メンバー:EYE(Vo) SAKI(Gt) RIO(Ba) MARI(Dr)

インタビュアー:杉江 由紀

世に女性バンドは数あれど、今の日本においてそのなかのメタル道を先陣切って走り続けているのが、このMary's Bloodだ。しかも、通算4枚目のアルバムであり、レーベル移籍後第1弾ともなる今作『Revenant』で、彼女たちはより大きな飛躍を遂げることになったのである。近年ではL'Arc~en~Ciel、かつてはDEAD ENDを手掛けたことでも知られている岡野ハジメ氏をプロデューサーとして迎え、バンドとしてはもちろんのこと、メンバー各人のスキルにもさらなる磨きをかけることで、このタイトルが持つ意味の如く生まれ変わってきた感さえあるMary's Blood。女王ここに君臨、ということを証明する、この貫録に満ちた音を聴くがいい。

-Mary's Bloodにとって通算4枚目のアルバムであり、レーベル移籍後第1弾ともなる今作『Revenant』は、何よりこのタイトルがとても象徴的ですね。

SAKI:今回は移籍したレーベルの方のご紹介で、岡野ハジメさんというプロデューサーとの出会いもありましたから、いろいろと気持ち的な面で、これまでとはアルバム制作に向かううえでの違いがあったと思います。

-ご紹介という縁ではあったにせよ、バンド側からすると、岡野ハジメさんとの共同作業を経ることにより、ここで何を得たいという思惑があったのか教えていただけますか。

SAKI:もともと、うちはみんな(岡野ハジメさんがプロデュースをしている)L'Arc~en~Cielも好きですし、ハード・ロックやヘヴィ・メタルの音も得意な方だということも含めて、もちろん岡野さんのお名前は知っていましたので、今回の提案をいただいたときには"それは面白そうだな。どうなるんだろう?"という期待とか、ワクワクした気持ちがまずは先にありました(笑)。

-では、実際に対面をされた際に、Mary's Bloodからは"こんなアルバムを作りたい"という意思表示を、どのような言葉に託されたのでしょう。

MARI:そこはわりと具体的に、各プレイヤーがどうしたいと思っているかを岡野さんと直接お話しさせていただけたので、まずは各メンバーの意向をとても大事にしてくださいましたね。それを生かしたうえで"バンドとしてのヴィジョンを持った方が、よりカッコいいものができるはずだよ"とも言ってもらえたので、それは結果的に考えても私たちにとって非常にためになった言葉でした。

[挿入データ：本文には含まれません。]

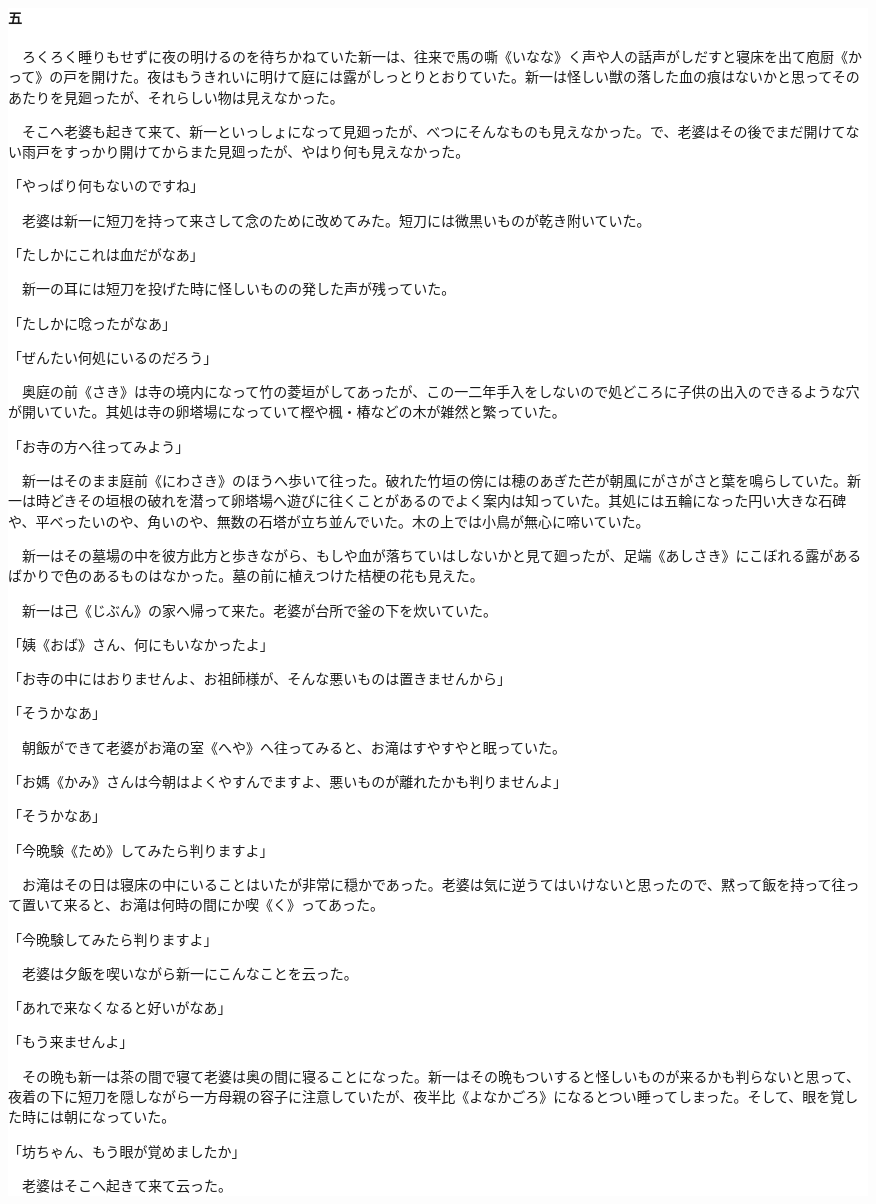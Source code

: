 
#### 五




　ろくろく睡りもせずに夜の明けるのを待ちかねていた新一は、往来で馬の嘶《いなな》く声や人の話声がしだすと寝床を出て庖厨《かって》の戸を開けた。夜はもうきれいに明けて庭には露がしっとりとおりていた。新一は怪しい獣の落した血の痕はないかと思ってそのあたりを見廻ったが、それらしい物は見えなかった。

　そこへ老婆も起きて来て、新一といっしょになって見廻ったが、べつにそんなものも見えなかった。で、老婆はその後でまだ開けてない雨戸をすっかり開けてからまた見廻ったが、やはり何も見えなかった。

「やっばり何もないのですね」

　老婆は新一に短刀を持って来さして念のために改めてみた。短刀には微黒いものが乾き附いていた。

「たしかにこれは血だがなあ」

　新一の耳には短刀を投げた時に怪しいものの発した声が残っていた。

「たしかに唸ったがなあ」

「ぜんたい何処にいるのだろう」

　奥庭の前《さき》は寺の境内になって竹の菱垣がしてあったが、この一二年手入をしないので処どころに子供の出入のできるような穴が開いていた。其処は寺の卵塔場になっていて樫や楓・椿などの木が雑然と繁っていた。

「お寺の方へ往ってみよう」

　新一はそのまま庭前《にわさき》のほうへ歩いて往った。破れた竹垣の傍には穂のあぎた芒が朝風にがさがさと葉を鳴らしていた。新一は時どきその垣根の破れを潜って卵塔場へ遊びに往くことがあるのでよく案内は知っていた。其処には五輪になった円い大きな石碑や、平べったいのや、角いのや、無数の石塔が立ち並んでいた。木の上では小鳥が無心に啼いていた。

　新一はその墓場の中を彼方此方と歩きながら、もしや血が落ちていはしないかと見て廻ったが、足端《あしさき》にこぼれる露があるばかりで色のあるものはなかった。墓の前に植えつけた桔梗の花も見えた。

　新一は己《じぶん》の家へ帰って来た。老婆が台所で釜の下を炊いていた。

「姨《おば》さん、何にもいなかったよ」

「お寺の中にはおりませんよ、お祖師様が、そんな悪いものは置きませんから」

「そうかなあ」

　朝飯ができて老婆がお滝の室《へや》へ往ってみると、お滝はすやすやと眠っていた。

「お媽《かみ》さんは今朝はよくやすんでますよ、悪いものが離れたかも判りませんよ」

「そうかなあ」

「今晩験《ため》してみたら判りますよ」

　お滝はその日は寝床の中にいることはいたが非常に穏かであった。老婆は気に逆うてはいけないと思ったので、黙って飯を持って往って置いて来ると、お滝は何時の間にか喫《く》ってあった。

「今晩験してみたら判りますよ」

　老婆は夕飯を喫いながら新一にこんなことを云った。

「あれで来なくなると好いがなあ」

「もう来ませんよ」

　その晩も新一は茶の間で寝て老婆は奥の間に寝ることになった。新一はその晩もついすると怪しいものが来るかも判らないと思って、夜着の下に短刀を隠しながら一方母親の容子に注意していたが、夜半比《よなかごろ》になるとつい睡ってしまった。そして、眼を覚した時には朝になっていた。

「坊ちゃん、もう眼が覚めましたか」

　老婆はそこへ起きて来て云った。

EYE:あと、他のバンドに差をつけて頭ひとつ以上抜け出るためには"歌が大事だ"ということも岡野さんから最初に言われましたね。

-ちなみに、その時点ですでに楽曲は上がっていたのですか?

SAKI:曲自体は、去年の頭くらいにはある程度上がっていましたね。ただ、岡野さんとの話の中で"もっとこんな曲があるといいよね"とか、"こんな感じの曲があってもいいかもしれない"というアイディアがどんどん出てきたので、今回はそれに応じてさらに曲を作っていったんですよ。

-そして、岡野さんは本来ベーシストでもある方となります。その点においては、ともすればRIOさんが最も強いプレッシャーを感じることになったのかもしれませんよね。

RIO:めっちゃありましたよ! むちゃくちゃ緊張しました(笑)。しかも、岡野さんはとても愛のある方なので、アレンジの際に"私のことを鍛えるためであろうフレーズ"を入れてきてくれるんですね(笑)。だから、それは岡野さんからの愛のムチなんだと思いながら、私は今回のレコーディングに臨んでいったんです。

-つまり、難しい局面に対して奮起されたということになりますか。

RIO:やらなきゃダメというか、やる/やらないの選択肢自体が私にはなかったですね。今まで経験したことがなかったようなこともたくさんあったので、"やるしかないんだ!"と自分に何度も思い込ませながらやっていきましたよ。めっちゃ一生懸命練習しましたもん。それもあって、今回レコーディングのときは譜面を見てません!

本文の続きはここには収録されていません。